Opportunities for TWH Research and Practice in Clinical Behavior Analysis Organizations

We believe additional opportunities for OBM researchers and practitioners involve the operation and leadership of behavior analysis clinics, and protecting the safety, health, and well-being of clinical behavior analysts. Given its shared ties with the behavior analysis community, OBM trained researchers and practitioners are uniquely positioned to be natural and trusted sources for potential TWH solutions. The growth of Board Certified Behavior Analysts has been tremendous over the past two decades with more than 50,000 behavior analysts and behavior technicians in more than 70 countries credentialed by the Behavior Analyst Certification Board® (Carr & Nosik, Citation2017). This work, which involves providing care and training for individuals with intellectual and developmental disabilities, can be uniquely rewarding and meaningful, especially when the caregiver or instructor plays a key role in helping their service recipient accomplish learning goals and live a full and rich life. However, providing such services for these special populations also means that workers must anticipate, plan for, and manage challenging behaviors. Such behaviors can be emotionally draining to cope with, and sometimes physically harm workers. While specific surveillance data are lacking, clinical behavior analysts are likely to be at elevated risk for a range of problems experienced by direct service providers in general, including physical injury, occupational stress, and burnout (Barling et al., Citation2001; Denton et al., Citation2002; Hanson et al., Citation2015). To illustrate, Womack et al. (Citation2020) found that 31.3% of personal support workers who assist individuals with disabilities reported experiencing certain types of physical aggression (e.g., being slapped, pushed, grabbed, shoved, bitten, kicked, or hit with a fist) in the past 12 months. Levels observed were more than double the aggression experienced by home care workers who primarily assist older adults (Womack et al., Citation2020). All this being considered, leaders of behavior analysis clinics and service organizations are overseeing a workforce in great need of occupational safety, health, and well-being protections and supports. These leaders could benefit from learning about a range of OBM interventions and best practices, but have particular needs to learn about implementing strong OSH programs, as well as occupational stress prevention and support.

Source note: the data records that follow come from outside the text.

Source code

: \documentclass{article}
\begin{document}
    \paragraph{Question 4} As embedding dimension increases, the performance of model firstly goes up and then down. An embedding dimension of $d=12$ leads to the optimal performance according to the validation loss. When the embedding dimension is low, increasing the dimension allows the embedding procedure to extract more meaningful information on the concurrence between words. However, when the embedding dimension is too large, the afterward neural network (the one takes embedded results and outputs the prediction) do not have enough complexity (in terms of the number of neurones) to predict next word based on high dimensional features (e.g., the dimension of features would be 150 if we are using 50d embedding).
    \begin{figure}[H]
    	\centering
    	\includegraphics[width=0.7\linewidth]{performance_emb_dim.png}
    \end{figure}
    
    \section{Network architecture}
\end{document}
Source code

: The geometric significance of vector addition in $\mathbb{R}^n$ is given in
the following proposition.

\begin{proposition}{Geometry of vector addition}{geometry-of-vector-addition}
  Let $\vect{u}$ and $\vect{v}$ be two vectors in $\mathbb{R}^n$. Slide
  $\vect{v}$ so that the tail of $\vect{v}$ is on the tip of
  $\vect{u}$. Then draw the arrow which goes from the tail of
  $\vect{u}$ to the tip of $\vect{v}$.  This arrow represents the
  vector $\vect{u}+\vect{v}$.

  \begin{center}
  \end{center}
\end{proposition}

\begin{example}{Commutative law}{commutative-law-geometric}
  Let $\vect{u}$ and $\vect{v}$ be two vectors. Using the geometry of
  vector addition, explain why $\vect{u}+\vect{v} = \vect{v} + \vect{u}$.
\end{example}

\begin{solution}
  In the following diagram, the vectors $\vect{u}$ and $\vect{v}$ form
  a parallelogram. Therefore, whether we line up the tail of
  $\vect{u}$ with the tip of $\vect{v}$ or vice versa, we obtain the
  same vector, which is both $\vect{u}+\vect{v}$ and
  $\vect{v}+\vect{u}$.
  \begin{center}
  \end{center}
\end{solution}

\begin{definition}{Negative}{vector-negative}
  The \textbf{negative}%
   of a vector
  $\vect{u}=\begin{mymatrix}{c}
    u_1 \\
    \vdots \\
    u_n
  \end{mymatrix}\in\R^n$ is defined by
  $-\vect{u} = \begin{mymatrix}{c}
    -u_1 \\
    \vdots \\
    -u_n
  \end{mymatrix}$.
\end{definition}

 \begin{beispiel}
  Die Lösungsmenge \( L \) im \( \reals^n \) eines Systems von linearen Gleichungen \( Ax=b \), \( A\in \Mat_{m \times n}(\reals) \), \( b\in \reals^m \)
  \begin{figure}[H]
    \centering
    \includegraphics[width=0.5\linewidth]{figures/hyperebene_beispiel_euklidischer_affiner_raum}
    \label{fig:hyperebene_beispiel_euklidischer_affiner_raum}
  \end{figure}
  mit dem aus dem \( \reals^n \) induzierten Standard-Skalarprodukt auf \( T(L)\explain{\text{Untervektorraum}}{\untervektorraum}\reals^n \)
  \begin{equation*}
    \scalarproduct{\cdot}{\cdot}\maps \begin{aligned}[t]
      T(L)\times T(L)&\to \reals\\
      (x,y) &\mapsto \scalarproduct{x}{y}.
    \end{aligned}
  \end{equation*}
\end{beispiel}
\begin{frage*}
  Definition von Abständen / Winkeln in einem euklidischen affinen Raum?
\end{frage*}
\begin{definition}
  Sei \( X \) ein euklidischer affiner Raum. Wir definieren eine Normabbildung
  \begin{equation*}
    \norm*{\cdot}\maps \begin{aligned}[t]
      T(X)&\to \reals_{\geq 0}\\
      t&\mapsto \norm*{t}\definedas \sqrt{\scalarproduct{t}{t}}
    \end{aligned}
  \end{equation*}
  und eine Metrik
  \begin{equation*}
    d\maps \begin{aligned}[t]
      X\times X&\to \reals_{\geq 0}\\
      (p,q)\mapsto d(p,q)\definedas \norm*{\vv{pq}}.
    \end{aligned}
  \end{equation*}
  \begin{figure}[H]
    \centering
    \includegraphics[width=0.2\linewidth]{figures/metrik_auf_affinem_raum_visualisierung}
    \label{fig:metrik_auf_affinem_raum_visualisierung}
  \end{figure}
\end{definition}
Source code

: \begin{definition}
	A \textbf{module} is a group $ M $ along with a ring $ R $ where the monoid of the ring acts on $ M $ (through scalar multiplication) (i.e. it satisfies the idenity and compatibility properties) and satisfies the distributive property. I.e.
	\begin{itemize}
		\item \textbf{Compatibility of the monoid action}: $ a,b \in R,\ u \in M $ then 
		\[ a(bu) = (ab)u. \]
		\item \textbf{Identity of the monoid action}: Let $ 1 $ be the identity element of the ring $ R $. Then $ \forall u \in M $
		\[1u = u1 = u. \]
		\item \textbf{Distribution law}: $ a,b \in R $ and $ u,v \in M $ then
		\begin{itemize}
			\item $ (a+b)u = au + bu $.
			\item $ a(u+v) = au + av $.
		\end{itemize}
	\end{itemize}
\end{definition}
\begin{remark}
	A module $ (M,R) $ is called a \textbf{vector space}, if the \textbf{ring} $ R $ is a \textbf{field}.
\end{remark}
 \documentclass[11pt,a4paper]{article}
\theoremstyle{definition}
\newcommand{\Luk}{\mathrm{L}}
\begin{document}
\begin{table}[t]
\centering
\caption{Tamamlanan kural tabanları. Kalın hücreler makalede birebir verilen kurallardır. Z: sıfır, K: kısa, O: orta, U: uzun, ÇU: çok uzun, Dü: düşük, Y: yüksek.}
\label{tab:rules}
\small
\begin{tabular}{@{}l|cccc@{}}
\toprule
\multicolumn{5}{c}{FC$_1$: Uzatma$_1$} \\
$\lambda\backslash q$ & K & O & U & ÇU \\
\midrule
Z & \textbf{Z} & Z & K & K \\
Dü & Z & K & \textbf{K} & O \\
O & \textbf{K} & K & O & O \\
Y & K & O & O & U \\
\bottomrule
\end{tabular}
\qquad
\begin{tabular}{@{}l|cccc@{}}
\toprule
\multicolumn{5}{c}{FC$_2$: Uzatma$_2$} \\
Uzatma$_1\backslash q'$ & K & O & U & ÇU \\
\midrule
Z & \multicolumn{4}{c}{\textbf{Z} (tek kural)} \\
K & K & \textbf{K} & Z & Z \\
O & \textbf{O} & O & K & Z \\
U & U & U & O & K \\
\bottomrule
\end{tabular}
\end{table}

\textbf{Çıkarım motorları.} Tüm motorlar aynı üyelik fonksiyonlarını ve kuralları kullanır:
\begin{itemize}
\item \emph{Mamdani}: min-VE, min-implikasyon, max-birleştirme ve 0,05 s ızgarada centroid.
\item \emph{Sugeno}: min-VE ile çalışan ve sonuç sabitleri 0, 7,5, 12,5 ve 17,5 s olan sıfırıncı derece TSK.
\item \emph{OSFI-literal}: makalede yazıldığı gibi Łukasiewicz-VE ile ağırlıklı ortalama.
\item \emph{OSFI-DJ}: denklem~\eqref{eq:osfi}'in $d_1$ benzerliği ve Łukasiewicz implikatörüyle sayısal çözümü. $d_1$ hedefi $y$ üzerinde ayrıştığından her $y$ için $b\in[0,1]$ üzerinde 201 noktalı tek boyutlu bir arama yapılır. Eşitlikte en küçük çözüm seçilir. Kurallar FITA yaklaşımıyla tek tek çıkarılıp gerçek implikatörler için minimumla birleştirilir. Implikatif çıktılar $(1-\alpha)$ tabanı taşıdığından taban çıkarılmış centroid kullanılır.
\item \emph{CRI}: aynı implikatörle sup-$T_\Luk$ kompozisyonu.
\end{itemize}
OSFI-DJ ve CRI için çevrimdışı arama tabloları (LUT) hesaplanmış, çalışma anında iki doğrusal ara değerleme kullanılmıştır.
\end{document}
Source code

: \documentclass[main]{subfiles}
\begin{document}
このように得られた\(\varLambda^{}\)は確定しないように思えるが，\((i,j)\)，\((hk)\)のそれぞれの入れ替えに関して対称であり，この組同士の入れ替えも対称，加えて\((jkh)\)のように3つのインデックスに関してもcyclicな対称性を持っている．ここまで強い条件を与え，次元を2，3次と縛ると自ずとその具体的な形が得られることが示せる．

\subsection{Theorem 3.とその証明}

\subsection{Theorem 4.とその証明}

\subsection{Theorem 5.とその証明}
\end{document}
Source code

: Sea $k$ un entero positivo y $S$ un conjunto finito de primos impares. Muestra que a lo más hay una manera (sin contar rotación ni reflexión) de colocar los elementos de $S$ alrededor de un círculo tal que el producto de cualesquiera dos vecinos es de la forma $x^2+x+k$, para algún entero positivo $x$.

Embracing Topics Outside the Typical OBM Comfort Zone: Sleep, Stress, and Health Behaviors

TWH approaches encourage an expansion of research and practice topics beyond traditional occupational safety, and this challenge (and opportunity) applies to the field of OBM. In our view, the most compelling topics for expanded attention from OBM include sleep, stress, and health behaviors. The OBM Network website currently lists three primary areas of application: performance management, behavior-based safety, and behavioral systems analysis. To further assess the current foci of the field of OBM we reviewed 10 years of content (2011-2021) from the Journal of Organizational Behavior Management. In that review we found 60 of 103 papers focused on interventions. Of the interventions, 51 focused on performance or productivity (mostly performance), 8 focused on safety, 1 focused on physical activity/health (we counted ergonomics as safety-related), and none focused on well-being.

Sleep is perhaps an exemplar topic to address through TWH approaches, as it deeply cuts across occupational safety, day-to-day employee performance and well-being, and the prevention of chronic diseases. Sleep has been studied by behavior analysts to some degree (Blampied & Bootzin, Citation2013), and with notable achievements such as the Steven Hursh’s models of human fatigue and circadian variation (Hursh et al., Citation2004, Citation2006, Citation2011; Raslear, Citation2011). Over 43% of workers are sleep-deprived (those at the highest risk work nights, long, or irregular shifts) (National Safety Council, Citation2017). Further, workers in rotating shift work (especially women, who report greater levels of time spent on household activities) report the most difficulties in managing work-home conflict (Gignac et al., Citation2012). Sleep deficiency is associated with obesity and chronic diseases (Buxton & Marcelli, Citation2010; Cappuccio et al., Citation2010; McAllister et al., Citation2009), and early death (Grandner et al., Citation2010; Wingard & Berkman, Citation1983), with some probable mechanisms including impacts on hormones, metabolism, food cravings, and calorie consumption (Brondel et al., Citation2010; Buxton et al., Citation2012; Greer et al., Citation2013; McAllister et al., Citation2009; Spiegel et al., Citation2004). Interestingly, there is increasing evidence that the timing of what we eat matters, especially relative to our biological clock time, which is largely driven by light exposure. McHill and colleagues found that individuals who consumed a higher percentage of daily calories closer to and after dim light melatonin onset (a biomarker of biological clock time) had a higher percentage of body fat relative to those who consumed a lower percentage of daily calories closer to and after melatonin onset (McHill et al., Citation2017). Getting sufficient sleep is influenced by job design and work schedules, but also by life at home, the sleep environment, a range of health-related and sleep hygiene behaviors, and individual health conditions. The OBM community is well suited to join in and make further contributions in this area.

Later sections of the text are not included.